Available records:
============
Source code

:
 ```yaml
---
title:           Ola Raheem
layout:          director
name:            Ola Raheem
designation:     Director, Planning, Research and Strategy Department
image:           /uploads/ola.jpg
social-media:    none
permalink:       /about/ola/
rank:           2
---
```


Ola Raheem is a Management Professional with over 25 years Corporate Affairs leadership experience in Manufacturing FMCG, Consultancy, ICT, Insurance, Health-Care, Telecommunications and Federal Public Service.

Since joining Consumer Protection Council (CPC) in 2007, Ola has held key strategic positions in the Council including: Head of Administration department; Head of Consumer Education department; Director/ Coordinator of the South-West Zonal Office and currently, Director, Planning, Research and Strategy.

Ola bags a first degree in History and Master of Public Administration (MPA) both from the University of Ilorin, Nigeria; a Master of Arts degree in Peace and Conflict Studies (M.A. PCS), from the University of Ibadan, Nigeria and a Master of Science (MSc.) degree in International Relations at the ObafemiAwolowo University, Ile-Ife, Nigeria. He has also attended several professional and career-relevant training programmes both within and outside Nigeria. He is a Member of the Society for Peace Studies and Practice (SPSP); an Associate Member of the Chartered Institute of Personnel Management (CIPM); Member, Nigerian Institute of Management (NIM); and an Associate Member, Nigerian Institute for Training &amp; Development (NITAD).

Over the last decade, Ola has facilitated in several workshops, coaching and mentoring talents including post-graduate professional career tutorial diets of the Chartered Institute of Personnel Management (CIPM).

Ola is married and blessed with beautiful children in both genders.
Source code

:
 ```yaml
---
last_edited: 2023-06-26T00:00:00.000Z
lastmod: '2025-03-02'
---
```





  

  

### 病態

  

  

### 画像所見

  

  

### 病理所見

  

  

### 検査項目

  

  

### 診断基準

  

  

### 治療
============
Work to complete:
Each line of the listing is to be output verbatim.

Output for this exercise:
Source code

:
 ```yaml
---
title:           Ola Raheem
layout:          director
name:            Ola Raheem
designation:     Director, Planning, Research and Strategy Department
image:           /uploads/ola.jpg
social-media:    none
permalink:       /about/ola/
rank:           2
---
```


Ola Raheem is a Management Professional with over 25 years Corporate Affairs leadership experience in Manufacturing FMCG, Consultancy, ICT, Insurance, Health-Care, Telecommunications and Federal Public Service.

Since joining Consumer Protection Council (CPC) in 2007, Ola has held key strategic positions in the Council including: Head of Administration department; Head of Consumer Education department; Director/ Coordinator of the South-West Zonal Office and currently, Director, Planning, Research and Strategy.

Ola bags a first degree in History and Master of Public Administration (MPA) both from the University of Ilorin, Nigeria; a Master of Arts degree in Peace and Conflict Studies (M.A. PCS), from the University of Ibadan, Nigeria and a Master of Science (MSc.) degree in International Relations at the ObafemiAwolowo University, Ile-Ife, Nigeria. He has also attended several professional and career-relevant training programmes both within and outside Nigeria. He is a Member of the Society for Peace Studies and Practice (SPSP); an Associate Member of the Chartered Institute of Personnel Management (CIPM); Member, Nigerian Institute of Management (NIM); and an Associate Member, Nigerian Institute for Training &amp; Development (NITAD).

Over the last decade, Ola has facilitated in several workshops, coaching and mentoring talents including post-graduate professional career tutorial diets of the Chartered Institute of Personnel Management (CIPM).

Ola is married and blessed with beautiful children in both genders.
Source code

:
 ```yaml
---
last_edited: 2023-06-26T00:00:00.000Z
lastmod: '2025-03-02'
---
```





  

  

### 病態

  

  

### 画像所見

  

  

### 病理所見

  

  

### 検査項目

  

  

### 診断基準

  

  

### 治療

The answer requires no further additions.